***** DATA FOR PROCESSING *****

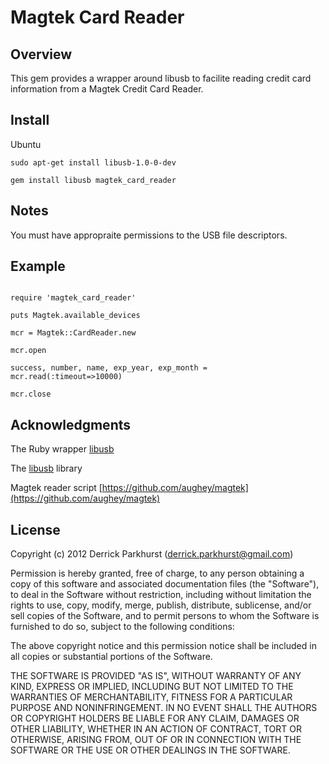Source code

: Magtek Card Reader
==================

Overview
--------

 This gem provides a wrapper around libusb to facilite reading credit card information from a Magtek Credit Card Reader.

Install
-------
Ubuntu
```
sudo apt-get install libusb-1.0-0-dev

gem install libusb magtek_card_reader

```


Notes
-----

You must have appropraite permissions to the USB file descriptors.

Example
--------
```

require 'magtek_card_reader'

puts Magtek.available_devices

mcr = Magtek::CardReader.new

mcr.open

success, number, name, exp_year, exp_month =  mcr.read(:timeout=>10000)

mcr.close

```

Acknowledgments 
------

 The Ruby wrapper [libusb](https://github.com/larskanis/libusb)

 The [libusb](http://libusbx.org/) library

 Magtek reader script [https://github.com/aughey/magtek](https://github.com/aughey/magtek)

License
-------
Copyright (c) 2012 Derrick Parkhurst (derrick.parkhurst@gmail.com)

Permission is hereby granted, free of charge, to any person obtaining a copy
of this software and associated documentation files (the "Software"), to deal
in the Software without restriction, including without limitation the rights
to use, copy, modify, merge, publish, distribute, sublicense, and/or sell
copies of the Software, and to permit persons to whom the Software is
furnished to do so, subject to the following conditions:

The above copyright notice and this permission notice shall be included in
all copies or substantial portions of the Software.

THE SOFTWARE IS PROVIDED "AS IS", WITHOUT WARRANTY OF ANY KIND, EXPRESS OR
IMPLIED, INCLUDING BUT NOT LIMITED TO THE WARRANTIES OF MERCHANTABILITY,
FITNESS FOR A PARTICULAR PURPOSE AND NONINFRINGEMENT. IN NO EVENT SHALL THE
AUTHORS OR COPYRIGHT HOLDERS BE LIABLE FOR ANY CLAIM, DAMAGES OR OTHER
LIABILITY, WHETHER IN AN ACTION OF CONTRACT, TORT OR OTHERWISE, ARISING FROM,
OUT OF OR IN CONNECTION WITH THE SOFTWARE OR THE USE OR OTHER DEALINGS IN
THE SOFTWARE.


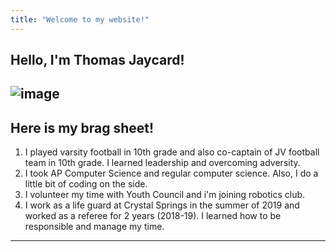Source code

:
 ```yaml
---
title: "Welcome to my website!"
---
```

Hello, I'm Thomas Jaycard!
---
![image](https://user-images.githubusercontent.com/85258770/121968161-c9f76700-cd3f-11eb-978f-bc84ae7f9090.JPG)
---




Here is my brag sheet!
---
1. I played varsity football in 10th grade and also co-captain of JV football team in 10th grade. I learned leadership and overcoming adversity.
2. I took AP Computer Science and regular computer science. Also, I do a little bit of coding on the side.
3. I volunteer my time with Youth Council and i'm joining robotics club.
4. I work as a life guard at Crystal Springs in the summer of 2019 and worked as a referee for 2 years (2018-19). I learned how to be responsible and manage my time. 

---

*****
***** DATA FOR PROCESSING *****

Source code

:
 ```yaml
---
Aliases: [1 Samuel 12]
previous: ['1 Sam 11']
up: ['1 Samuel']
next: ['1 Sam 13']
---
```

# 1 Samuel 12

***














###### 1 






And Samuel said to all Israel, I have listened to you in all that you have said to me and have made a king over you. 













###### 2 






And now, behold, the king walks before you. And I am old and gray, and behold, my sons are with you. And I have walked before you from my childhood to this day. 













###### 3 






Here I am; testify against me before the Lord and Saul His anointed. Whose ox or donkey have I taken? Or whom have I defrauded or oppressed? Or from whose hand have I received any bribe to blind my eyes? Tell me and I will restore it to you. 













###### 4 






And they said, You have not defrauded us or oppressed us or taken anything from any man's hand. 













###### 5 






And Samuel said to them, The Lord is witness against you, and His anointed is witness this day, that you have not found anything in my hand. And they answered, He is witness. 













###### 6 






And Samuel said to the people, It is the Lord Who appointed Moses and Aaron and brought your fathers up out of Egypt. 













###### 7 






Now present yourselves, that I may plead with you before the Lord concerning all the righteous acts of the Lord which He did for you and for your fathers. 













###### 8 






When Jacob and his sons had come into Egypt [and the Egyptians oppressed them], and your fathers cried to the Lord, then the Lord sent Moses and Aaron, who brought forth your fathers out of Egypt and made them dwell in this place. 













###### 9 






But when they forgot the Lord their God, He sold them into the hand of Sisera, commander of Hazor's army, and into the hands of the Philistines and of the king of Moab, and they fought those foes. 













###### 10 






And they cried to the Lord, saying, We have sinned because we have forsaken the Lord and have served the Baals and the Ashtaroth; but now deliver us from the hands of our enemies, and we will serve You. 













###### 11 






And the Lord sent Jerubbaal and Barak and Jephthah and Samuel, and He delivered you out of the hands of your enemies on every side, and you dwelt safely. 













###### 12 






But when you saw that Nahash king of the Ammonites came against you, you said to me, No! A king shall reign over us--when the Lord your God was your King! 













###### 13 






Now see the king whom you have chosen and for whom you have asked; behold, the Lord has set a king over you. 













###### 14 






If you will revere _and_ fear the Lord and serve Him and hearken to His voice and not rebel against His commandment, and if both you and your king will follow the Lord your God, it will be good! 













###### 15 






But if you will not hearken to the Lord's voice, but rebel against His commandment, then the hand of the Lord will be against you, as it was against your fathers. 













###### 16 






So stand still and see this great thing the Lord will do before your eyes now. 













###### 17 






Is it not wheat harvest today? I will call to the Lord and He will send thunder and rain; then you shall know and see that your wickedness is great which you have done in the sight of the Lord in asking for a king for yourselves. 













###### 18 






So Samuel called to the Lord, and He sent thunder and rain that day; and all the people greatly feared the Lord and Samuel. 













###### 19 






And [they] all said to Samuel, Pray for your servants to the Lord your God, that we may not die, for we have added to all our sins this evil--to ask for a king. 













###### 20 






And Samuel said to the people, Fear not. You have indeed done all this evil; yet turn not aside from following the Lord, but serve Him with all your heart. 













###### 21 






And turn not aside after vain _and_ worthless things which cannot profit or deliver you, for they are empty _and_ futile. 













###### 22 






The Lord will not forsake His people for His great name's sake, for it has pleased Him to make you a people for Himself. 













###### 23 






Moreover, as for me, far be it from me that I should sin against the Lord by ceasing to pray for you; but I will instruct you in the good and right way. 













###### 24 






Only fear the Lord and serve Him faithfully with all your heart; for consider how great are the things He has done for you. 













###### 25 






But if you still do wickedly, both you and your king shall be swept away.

*****
***** DATA FOR PROCESSING *****

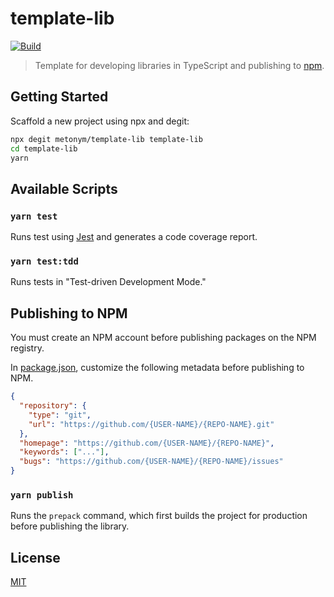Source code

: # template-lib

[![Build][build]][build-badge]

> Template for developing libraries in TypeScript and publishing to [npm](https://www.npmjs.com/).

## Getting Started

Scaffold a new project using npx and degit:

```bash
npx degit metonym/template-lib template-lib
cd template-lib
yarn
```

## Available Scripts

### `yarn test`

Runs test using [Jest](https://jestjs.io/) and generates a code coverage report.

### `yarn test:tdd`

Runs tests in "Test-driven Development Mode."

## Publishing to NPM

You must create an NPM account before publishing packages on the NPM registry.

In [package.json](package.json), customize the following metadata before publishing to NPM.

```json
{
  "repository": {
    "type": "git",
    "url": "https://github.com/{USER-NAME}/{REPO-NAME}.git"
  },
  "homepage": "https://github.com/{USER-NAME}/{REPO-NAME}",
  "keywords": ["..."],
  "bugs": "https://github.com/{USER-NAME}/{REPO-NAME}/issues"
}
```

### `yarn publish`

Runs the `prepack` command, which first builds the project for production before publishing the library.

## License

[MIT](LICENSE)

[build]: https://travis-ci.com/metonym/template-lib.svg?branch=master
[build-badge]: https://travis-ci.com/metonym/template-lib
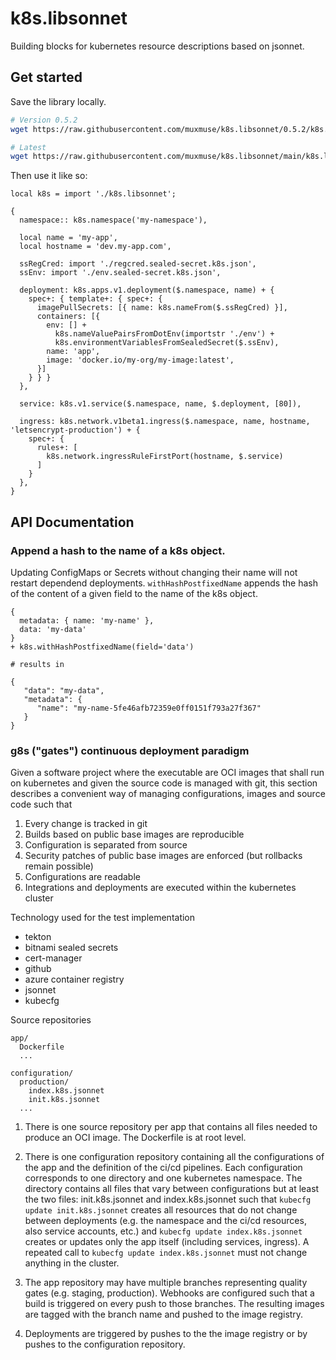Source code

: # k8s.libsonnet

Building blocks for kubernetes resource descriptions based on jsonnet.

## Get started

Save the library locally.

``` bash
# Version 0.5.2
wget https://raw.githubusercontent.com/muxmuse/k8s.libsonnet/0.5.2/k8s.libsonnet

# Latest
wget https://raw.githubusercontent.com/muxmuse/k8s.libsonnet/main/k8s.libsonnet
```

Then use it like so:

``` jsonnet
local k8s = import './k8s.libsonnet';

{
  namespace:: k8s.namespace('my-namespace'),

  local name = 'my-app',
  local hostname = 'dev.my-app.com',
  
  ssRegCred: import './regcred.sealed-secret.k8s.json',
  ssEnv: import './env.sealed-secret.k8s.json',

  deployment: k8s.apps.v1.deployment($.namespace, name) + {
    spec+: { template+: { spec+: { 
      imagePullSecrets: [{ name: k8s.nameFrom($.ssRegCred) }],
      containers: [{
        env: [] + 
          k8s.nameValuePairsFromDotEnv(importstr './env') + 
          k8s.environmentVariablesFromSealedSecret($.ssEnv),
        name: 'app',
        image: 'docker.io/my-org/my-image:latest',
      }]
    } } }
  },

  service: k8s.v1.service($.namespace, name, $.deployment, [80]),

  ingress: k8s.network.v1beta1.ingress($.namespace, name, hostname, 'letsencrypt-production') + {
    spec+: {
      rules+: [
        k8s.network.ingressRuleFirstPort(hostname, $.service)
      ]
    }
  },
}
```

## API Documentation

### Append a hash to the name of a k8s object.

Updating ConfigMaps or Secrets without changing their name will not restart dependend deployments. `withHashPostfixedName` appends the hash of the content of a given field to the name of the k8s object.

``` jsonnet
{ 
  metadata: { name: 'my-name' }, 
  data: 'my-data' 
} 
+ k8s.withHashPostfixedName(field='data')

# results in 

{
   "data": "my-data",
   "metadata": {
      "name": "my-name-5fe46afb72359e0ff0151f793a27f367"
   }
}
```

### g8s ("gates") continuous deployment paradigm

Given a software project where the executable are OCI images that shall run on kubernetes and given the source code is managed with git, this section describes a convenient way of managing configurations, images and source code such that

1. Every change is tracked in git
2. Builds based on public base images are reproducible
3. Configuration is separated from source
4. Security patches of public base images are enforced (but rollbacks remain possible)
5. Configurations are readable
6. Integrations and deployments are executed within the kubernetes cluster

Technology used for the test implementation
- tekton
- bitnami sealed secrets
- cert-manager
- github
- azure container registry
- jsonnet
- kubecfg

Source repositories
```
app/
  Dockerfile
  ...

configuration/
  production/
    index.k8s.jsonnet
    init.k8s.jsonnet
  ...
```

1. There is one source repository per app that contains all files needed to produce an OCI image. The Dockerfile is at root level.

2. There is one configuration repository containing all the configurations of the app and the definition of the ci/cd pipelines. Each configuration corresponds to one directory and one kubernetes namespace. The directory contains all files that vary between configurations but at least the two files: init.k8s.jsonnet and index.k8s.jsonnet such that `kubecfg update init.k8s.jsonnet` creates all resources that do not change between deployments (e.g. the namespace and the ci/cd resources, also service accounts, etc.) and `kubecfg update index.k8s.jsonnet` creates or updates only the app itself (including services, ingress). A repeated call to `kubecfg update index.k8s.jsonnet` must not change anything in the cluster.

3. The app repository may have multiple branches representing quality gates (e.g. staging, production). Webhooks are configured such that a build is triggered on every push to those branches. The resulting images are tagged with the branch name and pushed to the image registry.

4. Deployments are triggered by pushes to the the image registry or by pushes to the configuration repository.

*****

The answer must consist of every line from the records above that holds "Egypt".

And Samuel said to the people, It is the Lord Who appointed Moses and Aaron and brought your fathers up out of Egypt. 
When Jacob and his sons had come into Egypt [and the Egyptians oppressed them], and your fathers cried to the Lord, then the Lord sent Moses and Aaron, who brought forth your fathers out of Egypt and made them dwell in this place. 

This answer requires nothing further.